A number of scientific studies have produced evidence that ex-NFL players show symptoms of brain damage – dementia, early-onset Alzheimer’s and others – at rates from five to 19 times those of the general population. The House Judiciary Committee considered the issue serious enough to hold a hearing on it Wednesday.
“I have been clear: medical considerations must always come first,” NFL Commissioner Roger Goodell testified. “We are changing the culture of our game for the better. Our goal is to make our game as safe as possible for those who choose to play it and treat our retired players with the respect and care they deserve.”
(So far the NFL has paid out $5 million to help retired pros with brain damage – which doesn’t seem like much “respect and care” considering that the league makes billions every year from guys who are willing to smash their brains into mush to entertain the fans.)
As for making the game “as safe as possible,” it’s unsafe by its very nature, and it’s doubtful that anything can be done to make it significantly less so.
A piece by Malcolm Gladwell in The New Yorker, comparing pro football to dogfighting (it’s not so far-fetched once you really think about it), goes into the brain damage issue in detail, both scientific and personal. The personal side focuses mainly on Kyle Turley, who played nine seasons as an NFL offensive lineman before retiring in 2007.
Turley tells the story of how he got knocked unconscious at the end of the third quarter of a game against the Packers in 2003. He was out for only a minute and a half, he says, but he wasn’t fully aware of what was going on for about four hours.

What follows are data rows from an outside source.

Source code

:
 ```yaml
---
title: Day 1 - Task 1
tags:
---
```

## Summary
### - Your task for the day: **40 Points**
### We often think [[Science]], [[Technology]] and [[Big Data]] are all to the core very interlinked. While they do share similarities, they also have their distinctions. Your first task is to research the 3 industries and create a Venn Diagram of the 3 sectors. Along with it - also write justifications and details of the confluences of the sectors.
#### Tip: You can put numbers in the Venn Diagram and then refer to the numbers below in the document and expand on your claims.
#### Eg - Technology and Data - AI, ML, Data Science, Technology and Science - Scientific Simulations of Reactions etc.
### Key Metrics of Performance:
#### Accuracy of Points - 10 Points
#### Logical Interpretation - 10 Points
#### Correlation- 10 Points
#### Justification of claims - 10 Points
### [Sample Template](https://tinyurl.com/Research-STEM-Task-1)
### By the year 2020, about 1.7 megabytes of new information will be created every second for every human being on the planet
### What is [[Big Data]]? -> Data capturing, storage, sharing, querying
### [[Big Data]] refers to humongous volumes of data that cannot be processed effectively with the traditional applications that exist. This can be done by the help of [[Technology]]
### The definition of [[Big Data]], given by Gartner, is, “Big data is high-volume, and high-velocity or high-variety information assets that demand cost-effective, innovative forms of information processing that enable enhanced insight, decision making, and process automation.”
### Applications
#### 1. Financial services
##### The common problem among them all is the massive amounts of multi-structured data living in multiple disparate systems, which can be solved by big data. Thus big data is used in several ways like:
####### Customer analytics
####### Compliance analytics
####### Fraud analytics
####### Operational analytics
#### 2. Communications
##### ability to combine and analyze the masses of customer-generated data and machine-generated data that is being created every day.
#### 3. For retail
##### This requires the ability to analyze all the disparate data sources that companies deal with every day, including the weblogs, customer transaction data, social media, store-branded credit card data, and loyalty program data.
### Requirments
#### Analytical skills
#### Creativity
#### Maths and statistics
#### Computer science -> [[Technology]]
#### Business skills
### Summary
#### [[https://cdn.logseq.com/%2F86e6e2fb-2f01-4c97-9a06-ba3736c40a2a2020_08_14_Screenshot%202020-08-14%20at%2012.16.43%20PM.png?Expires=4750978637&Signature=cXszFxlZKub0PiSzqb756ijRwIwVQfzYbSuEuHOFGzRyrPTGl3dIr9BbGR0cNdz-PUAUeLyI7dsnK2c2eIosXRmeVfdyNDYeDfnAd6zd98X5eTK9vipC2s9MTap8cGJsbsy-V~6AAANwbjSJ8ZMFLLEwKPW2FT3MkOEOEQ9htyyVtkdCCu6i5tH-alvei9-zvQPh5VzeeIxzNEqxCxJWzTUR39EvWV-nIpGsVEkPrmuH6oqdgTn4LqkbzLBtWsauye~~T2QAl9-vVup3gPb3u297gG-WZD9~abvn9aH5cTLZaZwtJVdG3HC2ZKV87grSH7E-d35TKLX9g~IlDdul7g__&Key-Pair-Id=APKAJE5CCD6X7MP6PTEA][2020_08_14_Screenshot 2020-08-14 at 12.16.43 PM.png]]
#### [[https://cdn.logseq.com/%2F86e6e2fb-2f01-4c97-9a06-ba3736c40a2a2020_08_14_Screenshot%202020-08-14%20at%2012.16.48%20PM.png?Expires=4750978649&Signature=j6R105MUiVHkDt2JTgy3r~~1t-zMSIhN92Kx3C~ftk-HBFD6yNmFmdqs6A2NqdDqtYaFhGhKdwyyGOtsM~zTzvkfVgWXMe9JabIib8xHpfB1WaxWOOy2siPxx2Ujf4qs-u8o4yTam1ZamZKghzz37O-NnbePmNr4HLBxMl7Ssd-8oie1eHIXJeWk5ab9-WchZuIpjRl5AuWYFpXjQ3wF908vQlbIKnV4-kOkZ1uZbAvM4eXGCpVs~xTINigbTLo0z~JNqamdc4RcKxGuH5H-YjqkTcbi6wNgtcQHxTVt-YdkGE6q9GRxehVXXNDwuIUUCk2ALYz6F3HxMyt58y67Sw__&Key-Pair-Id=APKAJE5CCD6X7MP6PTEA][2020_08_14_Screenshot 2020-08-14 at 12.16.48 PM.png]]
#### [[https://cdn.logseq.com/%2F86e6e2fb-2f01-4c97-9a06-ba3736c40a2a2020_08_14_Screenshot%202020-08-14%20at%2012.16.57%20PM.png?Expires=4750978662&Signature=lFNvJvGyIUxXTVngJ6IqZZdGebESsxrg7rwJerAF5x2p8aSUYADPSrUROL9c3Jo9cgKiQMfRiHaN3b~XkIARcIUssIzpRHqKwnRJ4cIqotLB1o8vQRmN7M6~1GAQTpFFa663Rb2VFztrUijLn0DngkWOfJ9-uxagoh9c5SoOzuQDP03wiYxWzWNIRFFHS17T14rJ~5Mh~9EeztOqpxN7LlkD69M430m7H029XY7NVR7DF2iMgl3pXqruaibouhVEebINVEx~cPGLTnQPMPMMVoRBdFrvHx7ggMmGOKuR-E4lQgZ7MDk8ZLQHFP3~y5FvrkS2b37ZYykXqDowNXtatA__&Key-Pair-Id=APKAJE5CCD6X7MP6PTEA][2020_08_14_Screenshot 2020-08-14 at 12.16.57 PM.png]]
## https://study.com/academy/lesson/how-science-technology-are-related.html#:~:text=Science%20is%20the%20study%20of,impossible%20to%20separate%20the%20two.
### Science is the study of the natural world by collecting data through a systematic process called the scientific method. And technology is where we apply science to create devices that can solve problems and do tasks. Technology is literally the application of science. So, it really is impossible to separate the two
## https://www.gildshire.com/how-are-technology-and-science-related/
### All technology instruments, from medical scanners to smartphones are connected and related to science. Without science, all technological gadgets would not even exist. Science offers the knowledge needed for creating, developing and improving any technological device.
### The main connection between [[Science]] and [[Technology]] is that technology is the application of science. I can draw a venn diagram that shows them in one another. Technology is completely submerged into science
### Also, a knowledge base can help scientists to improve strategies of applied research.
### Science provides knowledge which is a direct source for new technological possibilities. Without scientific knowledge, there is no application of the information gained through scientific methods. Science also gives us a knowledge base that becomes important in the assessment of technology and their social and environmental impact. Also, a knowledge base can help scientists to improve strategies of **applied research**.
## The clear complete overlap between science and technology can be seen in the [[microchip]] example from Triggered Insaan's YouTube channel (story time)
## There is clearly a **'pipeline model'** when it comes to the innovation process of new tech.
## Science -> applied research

“They sat me down on the bench. … The trainer came up to me and said, ‘Kyle, let’s take you to the locker room.’ I remember looking up at a clock, and there was only a minute and a half left in the game — and I had no idea that much time had elapsed.”
Turley was hospitalized briefly, was cleared for practice Thursday and was back playing on Sunday. For years there have been complaints that team physicians don’t give players enough time to heal after concussions, and having independent doctors make the call might improve things.
But according to the doctors and scientists Gladwell talked with, it’s not the big concussion-producing hits that do the most damage; it’s the cumulative effect of hundreds, maybe thousands, of blows to the head that a player sustains throughout his high school, college and pro careers. Linemen get the worst of it because they’re bumping heads – with the other team’s players and their own – on almost every down.
What’s to be done? Not much, it looks like. It’s possible to outlaw intentional blows to the head, but accidental contact can do just as much damage. (Turley was knocked unconscious when he was on the ground and another player, trying to jump over him, hit his head with his knee.) Improved helmets increase the players’ sense of invulnerability and make them play more recklessly.
In the early 20th century there were so many deaths from college football (18 in 1905 alone) that colleges strongly considered banning it. President Theodore Roosevelt averted that by getting the colleges to adopt rule changes that opened up the game and eliminated the most dangerous tactics.
But it’s hard to imagine how to radically change football today and have it still be football. Would American fans come out or tune in to watch the pros play flag football or two-hand touch? Not bloody likely.
But maybe it would help if high school and college football were de-emphasized a little – shorter seasons, fewer full-contact practices, less of the win-at-all-costs mentality.
It might straighten out our educational priorities too. If a school board decided to drop foreign languages and history the response of most parents would be a shrug of the shoulders. But let it vote to eliminate football and the recall petitions would be circulating the next day.
It’s great that the U of O football team is ranked in the Top 10. Wouldn’t it be great if Oregonians got equally excited about their university being in the Top 10 academically?